- [Records to use]:
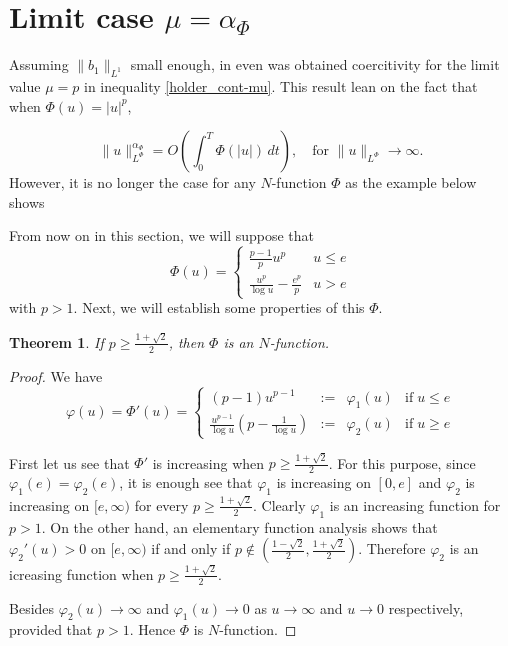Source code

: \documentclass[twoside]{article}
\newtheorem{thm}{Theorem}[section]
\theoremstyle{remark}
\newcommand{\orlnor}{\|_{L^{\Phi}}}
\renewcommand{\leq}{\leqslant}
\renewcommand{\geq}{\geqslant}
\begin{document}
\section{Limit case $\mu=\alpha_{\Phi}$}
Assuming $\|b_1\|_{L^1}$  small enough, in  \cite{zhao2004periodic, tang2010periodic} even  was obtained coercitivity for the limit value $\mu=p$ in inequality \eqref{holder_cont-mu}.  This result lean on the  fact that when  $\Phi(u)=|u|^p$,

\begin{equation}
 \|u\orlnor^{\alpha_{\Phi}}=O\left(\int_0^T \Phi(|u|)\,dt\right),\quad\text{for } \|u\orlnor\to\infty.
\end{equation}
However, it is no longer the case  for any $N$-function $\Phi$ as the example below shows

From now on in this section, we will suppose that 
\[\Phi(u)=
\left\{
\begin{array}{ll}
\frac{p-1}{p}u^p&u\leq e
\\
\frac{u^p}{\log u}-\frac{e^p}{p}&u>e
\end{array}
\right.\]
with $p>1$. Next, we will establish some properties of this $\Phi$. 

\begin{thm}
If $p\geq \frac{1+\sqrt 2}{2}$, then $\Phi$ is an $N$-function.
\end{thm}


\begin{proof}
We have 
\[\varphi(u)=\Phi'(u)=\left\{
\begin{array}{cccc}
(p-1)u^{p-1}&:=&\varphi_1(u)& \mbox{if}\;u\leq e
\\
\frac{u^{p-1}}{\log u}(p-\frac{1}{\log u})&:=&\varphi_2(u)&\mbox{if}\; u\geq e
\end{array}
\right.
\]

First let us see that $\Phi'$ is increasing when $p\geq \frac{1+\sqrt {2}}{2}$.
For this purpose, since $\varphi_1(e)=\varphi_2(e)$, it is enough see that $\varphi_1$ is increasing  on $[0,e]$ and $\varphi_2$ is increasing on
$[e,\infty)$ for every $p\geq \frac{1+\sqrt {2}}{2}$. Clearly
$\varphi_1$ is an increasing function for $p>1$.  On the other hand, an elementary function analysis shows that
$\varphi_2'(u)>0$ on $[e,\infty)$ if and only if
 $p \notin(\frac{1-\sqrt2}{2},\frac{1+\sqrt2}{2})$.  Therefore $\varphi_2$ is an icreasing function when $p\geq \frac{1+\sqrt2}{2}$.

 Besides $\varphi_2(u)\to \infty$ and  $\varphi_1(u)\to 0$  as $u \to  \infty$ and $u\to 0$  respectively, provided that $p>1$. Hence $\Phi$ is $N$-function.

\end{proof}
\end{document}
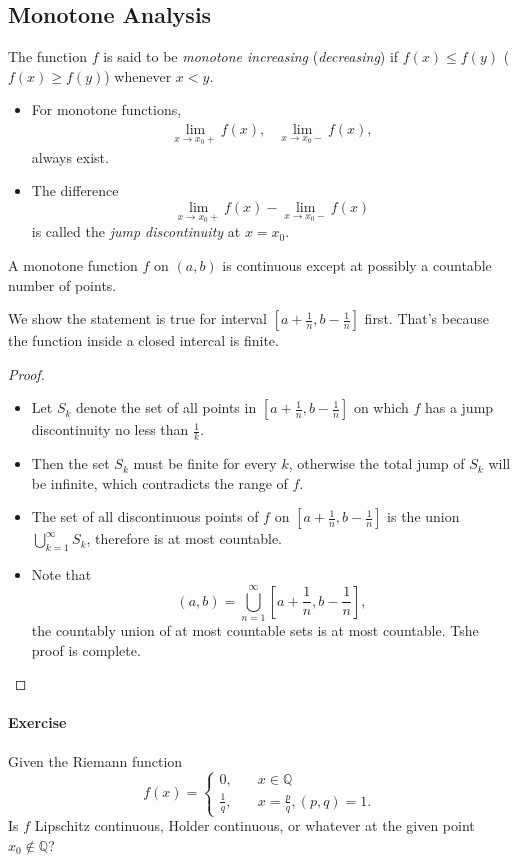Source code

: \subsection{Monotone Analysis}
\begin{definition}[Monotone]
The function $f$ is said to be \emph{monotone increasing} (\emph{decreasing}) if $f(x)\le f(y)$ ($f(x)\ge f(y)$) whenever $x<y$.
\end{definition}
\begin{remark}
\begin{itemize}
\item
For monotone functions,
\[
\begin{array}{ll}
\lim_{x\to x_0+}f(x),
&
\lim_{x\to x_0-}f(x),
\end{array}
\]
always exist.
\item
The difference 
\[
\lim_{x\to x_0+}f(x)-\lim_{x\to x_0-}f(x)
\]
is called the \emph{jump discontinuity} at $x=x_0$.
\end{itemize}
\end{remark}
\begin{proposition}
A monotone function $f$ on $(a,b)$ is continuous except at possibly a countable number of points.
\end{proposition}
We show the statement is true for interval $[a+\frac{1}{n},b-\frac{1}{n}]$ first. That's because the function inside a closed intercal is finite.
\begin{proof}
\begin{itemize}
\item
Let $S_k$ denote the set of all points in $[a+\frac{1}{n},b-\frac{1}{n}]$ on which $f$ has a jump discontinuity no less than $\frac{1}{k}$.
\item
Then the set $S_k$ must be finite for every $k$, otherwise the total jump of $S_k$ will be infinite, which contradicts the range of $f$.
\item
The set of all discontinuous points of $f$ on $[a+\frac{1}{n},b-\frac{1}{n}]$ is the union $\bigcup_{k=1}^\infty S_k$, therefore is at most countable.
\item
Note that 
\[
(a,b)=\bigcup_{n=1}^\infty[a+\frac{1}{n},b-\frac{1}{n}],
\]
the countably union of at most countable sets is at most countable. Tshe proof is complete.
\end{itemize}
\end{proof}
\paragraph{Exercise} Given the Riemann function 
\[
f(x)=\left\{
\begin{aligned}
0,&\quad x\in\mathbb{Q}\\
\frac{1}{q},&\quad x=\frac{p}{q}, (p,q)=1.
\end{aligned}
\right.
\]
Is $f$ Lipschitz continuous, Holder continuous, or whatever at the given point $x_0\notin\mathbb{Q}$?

- [Exercise prompt]: Reproduce each line of the data containing the word "which".

- [Task response]:
Let $S_k$ denote the set of all points in $[a+\frac{1}{n},b-\frac{1}{n}]$ on which $f$ has a jump discontinuity no less than $\frac{1}{k}$.
Then the set $S_k$ must be finite for every $k$, otherwise the total jump of $S_k$ will be infinite, which contradicts the range of $f$.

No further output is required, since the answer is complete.